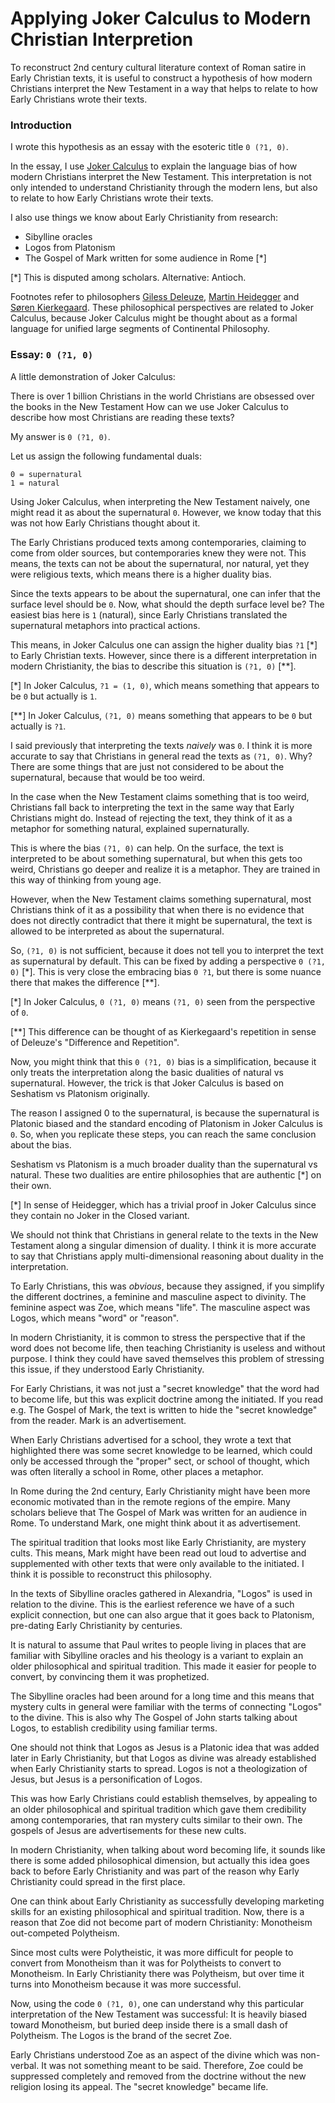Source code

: # Applying Joker Calculus to Modern Christian Interpretion

To reconstruct 2nd century cultural literature context of Roman satire in Early Christian texts,
it is useful to construct a hypothesis of how modern Christians interpret the New Testament
in a way that helps to relate to how Early Christians wrote their texts.

### Introduction

I wrote this hypothesis as an essay with the esoteric title `0 (?1, 0)`.

In the essay, I use [Joker Calculus](https://crates.io/crates/joker_calculus) to explain the language bias
of how modern Christians interpret the New Testament.
This interpretation is not only intended to understand Christianity through the modern lens,
but also to relate to how Early Christians wrote their texts.

I also use things we know about Early Christianity from research:

- Sibylline oracles
- Logos from Platonism
- The Gospel of Mark written for some audience in Rome [*]

[*] This is disputed among scholars. Alternative: Antioch.

Footnotes refer to philosophers [Giless Deleuze](https://en.wikipedia.org/wiki/Gilles_Deleuze),
[Martin Heidegger](https://en.wikipedia.org/wiki/Martin_Heidegger) and [Søren Kierkegaard](https://en.wikipedia.org/wiki/S%C3%B8ren_Kierkegaard).
These philosophical perspectives are related to Joker Calculus,
because Joker Calculus might be thought about as a formal language for unified large segments of Continental Philosophy.

### Essay: `0 (?1, 0)`

A little demonstration of Joker Calculus:

There is over 1 billion Christians in the world
Christians are obsessed over the books in the New Testament
How can we use Joker Calculus to describe how most Christians are reading these texts?

My answer is `0 (?1, 0)`.

Let us assign the following fundamental duals:

    0 = supernatural
    1 = natural

Using Joker Calculus, when interpreting the New Testament naively,
one might read it as about the supernatural `0`.
However, we know today that this was not how Early Christians thought about it.

The Early Christians produced texts among contemporaries,
claiming to come from older sources,
but contemporaries knew they were not.
This means, the texts can not be about the supernatural,
nor natural, yet they were religious texts, which means there is a higher duality bias.

Since the texts appears to be about the supernatural, one can infer that the surface level should be `0`.
Now, what should the depth surface level be? The easiest bias here is `1` (natural),
since Early Christians translated the supernatural metaphors into practical actions.

This means, in Joker Calculus one can assign the higher duality bias `?1` [*] to Early Christian texts.
However, since there is a different interpretation in modern Christianity, the bias to describe this situation is `(?1, 0)` [**].

[*] In Joker Calculus, `?1 = (1, 0)`, which means something that appears to be `0` but actually is `1`.

[**] In Joker Calculus, `(?1, 0)` means something that appears to be `0` but actually is `?1`.

I said previously that interpreting the texts *naively* was `0`.
I think it is more accurate to say that Christians in general read the texts as `(?1, 0)`.
Why? There are some things that are just not considered to be about the supernatural, because that would be too weird.

In the case when the New Testament claims something that is too weird,
Christians fall back to interpreting the text in the same way that Early Christians might do.
Instead of rejecting the text, they think of it as a metaphor for something natural, explained supernaturally.

This is where the bias `(?1, 0)` can help. On the surface, the text is interpreted to be about something supernatural,
but when this gets too weird, Christians go deeper and realize it is a metaphor.
They are trained in this way of thinking from young age.

However, when the New Testament claims something supernatural, most Christians think of it as a possibility
that when there is no evidence that does not directly contradict that there it might be supernatural,
the text is allowed to be interpreted as about the supernatural.

So, `(?1, 0)` is not sufficient, because it does not tell you to interpret the text as supernatural by default.
This can be fixed by adding a perspective `0 (?1, 0)` [*].
This is very close the embracing bias `0 ?1`, but there is some nuance there that makes the difference [**].

[*] In Joker Calculus, `0 (?1, 0)` means `(?1, 0)` seen from the perspective of `0`.

[**] This difference can be thought of as Kierkegaard's repetition in sense of Deleuze's "Difference and Repetition".

Now, you might think that this `0 (?1, 0)` bias is a simplification, because it only treats the interpretation
along the basic dualities of natural vs supernatural.
However, the trick is that Joker Calculus is based on Seshatism vs Platonism originally.

The reason I assigned 0 to the supernatural, is because the supernatural is Platonic biased
and the standard encoding of Platonism in Joker Calculus is `0`.
So, when you replicate these steps, you can reach the same conclusion about the bias.

Seshatism vs Platonism is a much broader duality than the supernatural vs natural.
These two dualities are entire philosophies that are authentic [*] on their own.

[*] In sense of Heidegger, which has a trivial proof in Joker Calculus since they contain no Joker in the Closed variant.

We should not think that Christians in general relate to the texts in the New Testament along a singular dimension of duality.
I think it is more accurate to say that Christians apply multi-dimensional reasoning about duality in the interpretation.

To Early Christians, this was *obvious*, because they assigned,
if you simplify the different doctrines,
a feminine and masculine aspect to divinity.
The feminine aspect was Zoe, which means "life".
The masculine aspect was Logos, which means "word" or "reason".

In modern Christianity, it is common to stress the perspective that if the word does not become life,
then teaching Christianity is useless and without purpose.
I think they could have saved themselves this problem of stressing this issue, if they understood Early Christianity.

For Early Christians, it was not just a "secret knowledge" that the word had to become life,
but this was explicit doctrine among the initiated.
If you read e.g. The Gospel of Mark, the text is written to hide the "secret knowledge" from the reader.
Mark is an advertisement.

When Early Christians advertised for a school, they wrote a text that highlighted there was some secret knowledge to be learned,
which could only be accessed through the "proper" sect, or school of thought,
which was often literally a school in Rome, other places a metaphor.

In Rome during the 2nd century, Early Christianity might have been more economic motivated than in the remote regions of the empire.
Many scholars believe that The Gospel of Mark was written for an audience in Rome.
To understand Mark, one might think about it as advertisement.

The spiritual tradition that looks most like Early Christianity, are mystery cults.
This means, Mark might have been read out loud to advertise and supplemented with other texts that were only available to the initiated.
I think it is possible to reconstruct this philosophy.

In the texts of Sibylline oracles gathered in Alexandria, "Logos" is used in relation to the divine.
This is the earliest reference we have of a such explicit connection,
but one can also argue that it goes back to Platonism, pre-dating Early Christianity by centuries.

It is natural to assume that Paul writes to people living in places that are familiar with Sibylline oracles
and his theology is a variant to explain an older philosophical and spiritual tradition.
This made it easier for people to convert, by convincing them it was prophetized.

The Sibylline oracles had been around for a long time and this means that mystery cults in general
were familiar with the terms of connecting "Logos" to the divine.
This is also why The Gospel of John starts talking about Logos, to establish credibility using familiar terms.

One should not think that Logos as Jesus is a Platonic idea that was added later in Early Christianity,
but that Logos as divine was already established when Early Christianity starts to spread.
Logos is not a theologization of Jesus, but Jesus is a personification of Logos.

This was how Early Christians could establish themselves, by appealing to an older philosophical and
spiritual tradition which gave them credibility among contemporaries,
that ran mystery cults similar to their own.
The gospels of Jesus are advertisements for these new cults.

In modern Christianity, when talking about word becoming life, it sounds like there is some added philosophical dimension,
but actually this idea goes back to before Early Christianity and was part of the reason why Early Christianity could spread in the first place.

One can think about Early Christianity as successfully developing marketing skills for an existing philosophical and spiritual tradition.
Now, there is a reason that Zoe did not become part of modern Christianity: Monotheism out-competed Polytheism.

Since most cults were Polytheistic, it was more difficult for people to convert from Monotheism than it was for Polytheists to convert to Monotheism.
In Early Christianity there was Polytheism, but over time it turns into Monotheism because it was more successful.

Now, using the code `0 (?1, 0)`, one can understand why this particular interpretation of the New Testament was successful:
It is heavily biased toward Monotheism, but buried deep inside there is a small dash of Polytheism.
The Logos is the brand of the secret Zoe.

Early Christians understood Zoe as an aspect of the divine which was non-verbal.
It was not something meant to be said.
Therefore, Zoe could be suppressed completely and removed from the doctrine without
the new religion losing its appeal. The "secret knowledge" became life.

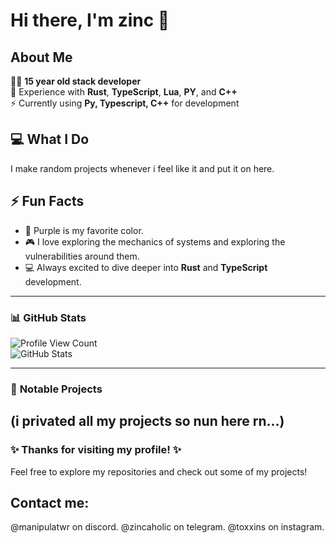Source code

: # Hi there, I'm **zinc** 👋

## About Me

👨‍💻 **15 year old stack developer**   
🔧 Experience with **Rust**, **TypeScript**, **Lua**, **PY**, and **C++**  
⚡ Currently using **Py, Typescript, C++** for development

## 💻 What I Do
I make random projects whenever i feel like it and put it on here.

## ⚡ Fun Facts
- 💜 Purple is my favorite color.
- 🎮 I love exploring the mechanics of systems and exploring the vulnerabilities around them.
- 💻 Always excited to dive deeper into **Rust** and **TypeScript** development.

---

### 📊 **GitHub Stats**

![Profile View Count](https://komarev.com/ghpvc/?username=toxxins&color=blue)  
![GitHub Stats](https://github-readme-stats.vercel.app/api?username=toxxins&show_icons=true&theme=radical)

---

### 📂 **Notable Projects**
(i privated all my projects so nun here rn...)
---

### ✨ **Thanks for visiting my profile!** ✨
Feel free to explore my repositories and check out some of my projects!

## Contact me:
@manipulatwr on discord.
@zincaholic on telegram.
@toxxins on instagram.
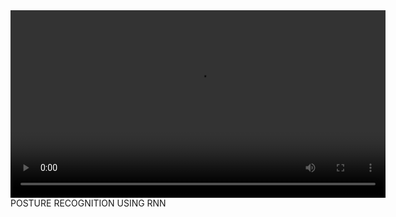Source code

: <video width="600" controls>
  <source src="streamlit/final_video.mp4" type="video/mp4">
</video>
POSTURE RECOGNITION USING RNN
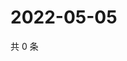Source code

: # 2022-05-05

共 0 条

<!-- BEGIN WEIBO -->
<!-- 最后更新时间 Thu May 05 2022 02:19:19 GMT+0800 (China Standard Time) -->

<!-- END WEIBO -->
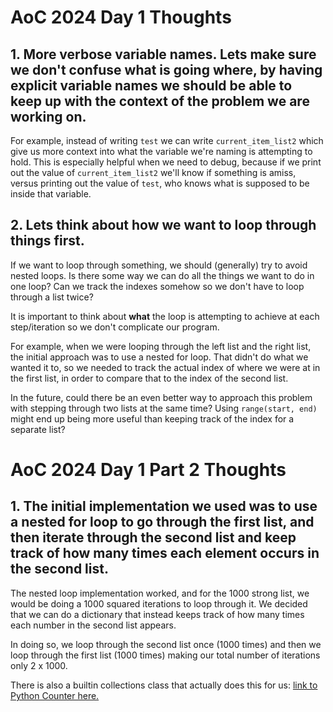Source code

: # AoC 2024 Day 1 Thoughts

## 1. More verbose variable names. Lets make sure we don't confuse what is going where, by having explicit variable names we should be able to keep up with the context of the problem we are working on.

For example, instead of writing `test` we can write `current_item_list2` which give us more context into what the variable we're naming is attempting to hold. This is especially helpful when we need to debug, because if we print out the value of `current_item_list2` we'll know if something is amiss, versus printing out the value of `test`, who knows what is supposed to be inside that variable.

## 2. Lets think about how we want to loop through things first.

If we want to loop through something, we should (generally) try to avoid nested loops. Is there some way we can do all the things we want to do in one loop? Can we track the indexes somehow so we don't have to loop through a list twice? 

It is important to think about **what** the loop is attempting to achieve at each step/iteration so we don't complicate our program.

For example, when we were looping through the left list and the right list, the initial approach was to use a nested for loop. That didn't do what we wanted it to, so we needed to track the actual index of where we were at in the first list, in order to compare that to the index of the second list.

In the future, could there be an even better way to approach this problem with stepping through two lists at the same time? Using `range(start, end)` might end up being more useful than keeping track of the index for a separate list?

# AoC 2024 Day 1 Part 2 Thoughts

## 1. The initial implementation we used was to use a nested for loop to go through the first list, and then iterate through the second list and keep track of how many times each element occurs in the second list.

The nested loop implementation worked, and for the 1000 strong list, we would be doing a 1000 squared iterations to loop through it. We decided that we can do a dictionary that instead keeps track of how many times each number in the second list appears. 

In doing so, we loop through the second list once (1000 times) and then we loop through the first list (1000 times) making our total number of iterations only 2 x 1000.

There is also a builtin collections class that actually does this for us: [link to Python Counter here.](https://docs.python.org/3/library/collections.html#collections.Counter)
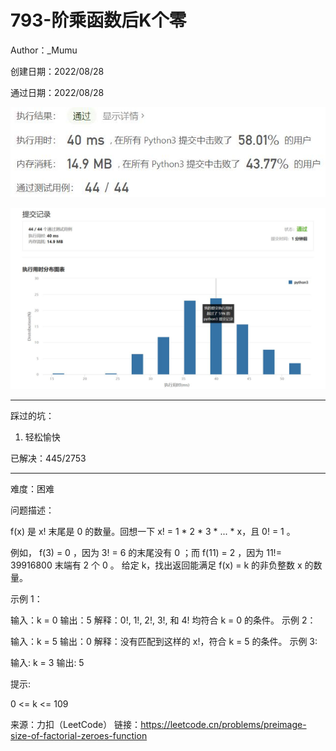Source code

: # 793-阶乘函数后K个零

Author：_Mumu

创建日期：2022/08/28

通过日期：2022/08/28

![](./通过截图2.jpg)

![](./通过截图1.jpg)

*****

踩过的坑：

1. 轻松愉快

已解决：445/2753

*****

难度：困难

问题描述：

 f(x) 是 x! 末尾是 0 的数量。回想一下 x! = 1 * 2 * 3 * ... * x，且 0! = 1 。

例如， f(3) = 0 ，因为 3! = 6 的末尾没有 0 ；而 f(11) = 2 ，因为 11!= 39916800 末端有 2 个 0 。
给定 k，找出返回能满足 f(x) = k 的非负整数 x 的数量。

 

示例 1：

输入：k = 0
输出：5
解释：0!, 1!, 2!, 3!, 和 4! 均符合 k = 0 的条件。
示例 2：

输入：k = 5
输出：0
解释：没有匹配到这样的 x!，符合 k = 5 的条件。
示例 3:

输入: k = 3
输出: 5


提示:

0 <= k <= 109

来源：力扣（LeetCode）
链接：https://leetcode.cn/problems/preimage-size-of-factorial-zeroes-function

■ ■ ■ ■ ■

● **Exercise objective**:
From the records above, copy only the lines starting with the line that holds "with **Rust**, **TypeScript**, **Lua**, **PY**, and **C++**" and going on through the line that holds "- 💻 Always excited", exactly as written.

● **Result of the exercise**:
🔧 Experience with **Rust**, **TypeScript**, **Lua**, **PY**, and **C++**  
⚡ Currently using **Py, Typescript, C++** for development

## 💻 What I Do
I make random projects whenever i feel like it and put it on here.

## ⚡ Fun Facts
- 💜 Purple is my favorite color.
- 🎮 I love exploring the mechanics of systems and exploring the vulnerabilities around them.
- 💻 Always excited to dive deeper into **Rust** and **TypeScript** development.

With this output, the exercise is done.